Wednesday 23 January 2013

A Year Of Biblical Womanhood - My thoughts...


My thoughts on:

A Year of Biblical Womanhood
How a liberated woman found herself sitting on her roof, covering her head, and calling her husband ‘Master’

For a couple of years I had been quite confused and concerned about the idea of Biblical Womanhood.
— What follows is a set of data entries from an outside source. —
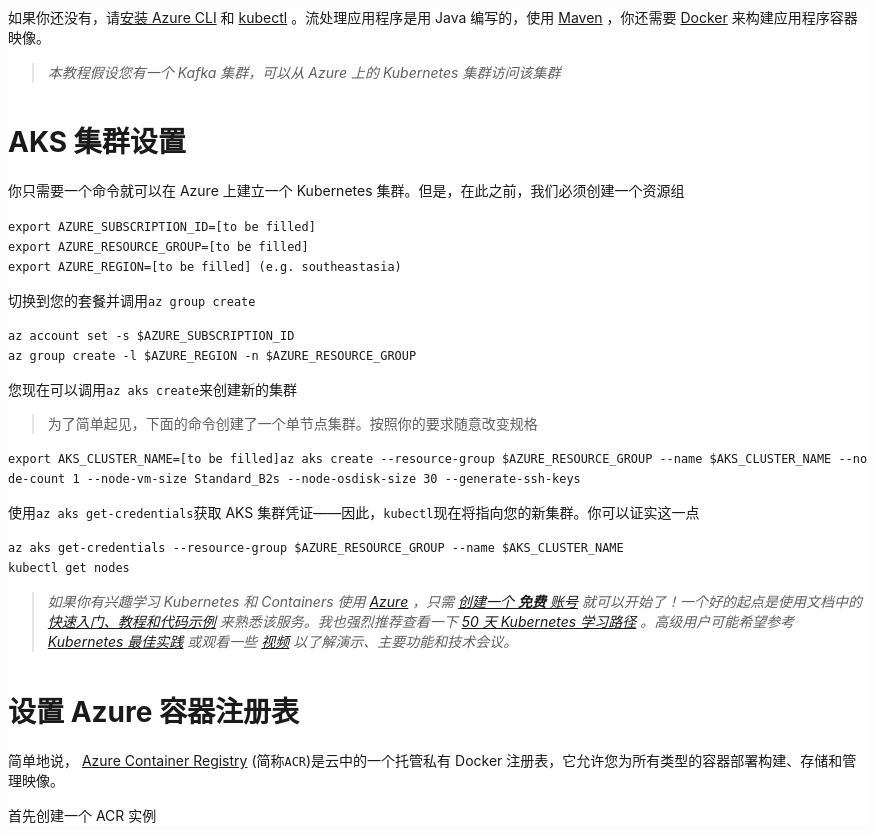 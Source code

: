 如果你还没有，请[安装 Azure CLI](https://docs.microsoft.com/cli/azure/install-azure-cli?view=azure-cli-latest&WT.mc_id=medium-blog-abhishgu) 和 [kubectl](https://kubernetes.io/docs/tasks/tools/install-kubectl/) 。流处理应用程序是用 Java 编写的，使用 [Maven](https://maven.apache.org/install.html) ，你还需要 [Docker](https://docs.docker.com/install/) 来构建应用程序容器映像。

> *本教程假设您有一个 Kafka 集群，可以从 Azure 上的 Kubernetes 集群访问该集群*

# AKS 集群设置

你只需要一个命令就可以在 Azure 上建立一个 Kubernetes 集群。但是，在此之前，我们必须创建一个资源组

```
export AZURE_SUBSCRIPTION_ID=[to be filled]
export AZURE_RESOURCE_GROUP=[to be filled]
export AZURE_REGION=[to be filled] (e.g. southeastasia)
```

切换到您的套餐并调用`az group create`

```
az account set -s $AZURE_SUBSCRIPTION_ID
az group create -l $AZURE_REGION -n $AZURE_RESOURCE_GROUP
```

您现在可以调用`az aks create`来创建新的集群

> 为了简单起见，下面的命令创建了一个单节点集群。按照你的要求随意改变规格

```
export AKS_CLUSTER_NAME=[to be filled]az aks create --resource-group $AZURE_RESOURCE_GROUP --name $AKS_CLUSTER_NAME --node-count 1 --node-vm-size Standard_B2s --node-osdisk-size 30 --generate-ssh-keys
```

使用`az aks get-credentials`获取 AKS 集群凭证——因此，`kubectl`现在将指向您的新集群。你可以证实这一点

```
az aks get-credentials --resource-group $AZURE_RESOURCE_GROUP --name $AKS_CLUSTER_NAME
kubectl get nodes
```

> *如果你有兴趣学习 Kubernetes 和 Containers 使用* [*Azure*](https://azure.microsoft.com/services/kubernetes-service/?WT.mc_id=medium-blog-abhishgu) *，只需* [*创建一个* ***免费*** *账号*](https://azure.microsoft.com/en-us/free/?WT.mc_id=medium-blog-abhishgu) *就可以开始了！一个好的起点是使用文档中的* [*快速入门、教程和代码示例*](https://docs.microsoft.com/azure/aks/?WT.mc_id=medium-blog-abhishgu) *来熟悉该服务。我也强烈推荐查看一下* [*50 天 Kubernetes 学习路径*](https://azure.microsoft.com/resources/kubernetes-learning-path/?WT.mc_id=medium-blog-abhishgu) *。高级用户可能希望参考* [*Kubernetes 最佳实践*](https://docs.microsoft.com/azure/aks/best-practices?WT.mc_id=medium-blog-abhishgu) *或观看一些* [*视频*](https://azure.microsoft.com/resources/videos/index/?services=kubernetes-service&WT.mc_id=medium-blog-abhishgu) *以了解演示、主要功能和技术会议。*

# 设置 Azure 容器注册表

简单地说， [Azure Container Registry](https://azure.microsoft.com/services/container-registry/?WT.mc_id=medium-blog-abhishgu) (简称`ACR`)是云中的一个托管私有 Docker 注册表，它允许您为所有类型的容器部署构建、存储和管理映像。

首先创建一个 ACR 实例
I’d never really come across it until a year or so earlier, and here I was being a woman, and a person who believed in the bible.
Was I a biblical woman?
What did it take to be classified a biblical woman?

When I heard that Rachel Held Evans was doing this project and writing the book, I was intrigued, and excited that someone was thinking along these lines.

Some people thought it would be making a mockery of the Bible, other people thought, like me I guess, it was a fascinating idea, and were waiting to hear about how it went.

For my birthday I got an iPad and as soon as I had my kindle app ready to go, I bought the book!

To be honest, from start to finish I laughed, I cried, I cried out YES, and I found myself finally identifying with what being a woman, and one who believed in God, meant.

The confusion I have felt regarding biblical womanhood was addressed quite early on,

“After all, technically speaking, it is biblical for a woman to be sold by her father (Exodus 21:7), biblical for her to be forced to marry her rapist (Deuteronomy 22:28-29), biblical for her to remain silent in church (1 Corinthians 14:34-35), biblical for her to cover her head (1 Corinthians 11:6), and biblical for her to be one of multiple wives (Exodus 21:10).

This is why the notion of  “biblical womanhood” so intrigued me.
Could an ancient collection of sacred texts, spanning multiple genres and assembled over thousands of years in cultures very different than our own, really offer a single cohesive formula for how to be a woman? And do all the women of Scripture fit into this same mould? Must I?

I’m the sort of person who likes to identify the things that most terrify and intrigue me in this world and plunge headlong into them… it’s the reason I woke up one morning with a crazy idea lighting up every corner of my brain.

What if I tried it all? What if I took “biblical womanhood” literally?”

For Rachel, this would mean for the next year, her “Biblical Woman’s Ten Commandments” would serve as a guide for daily living…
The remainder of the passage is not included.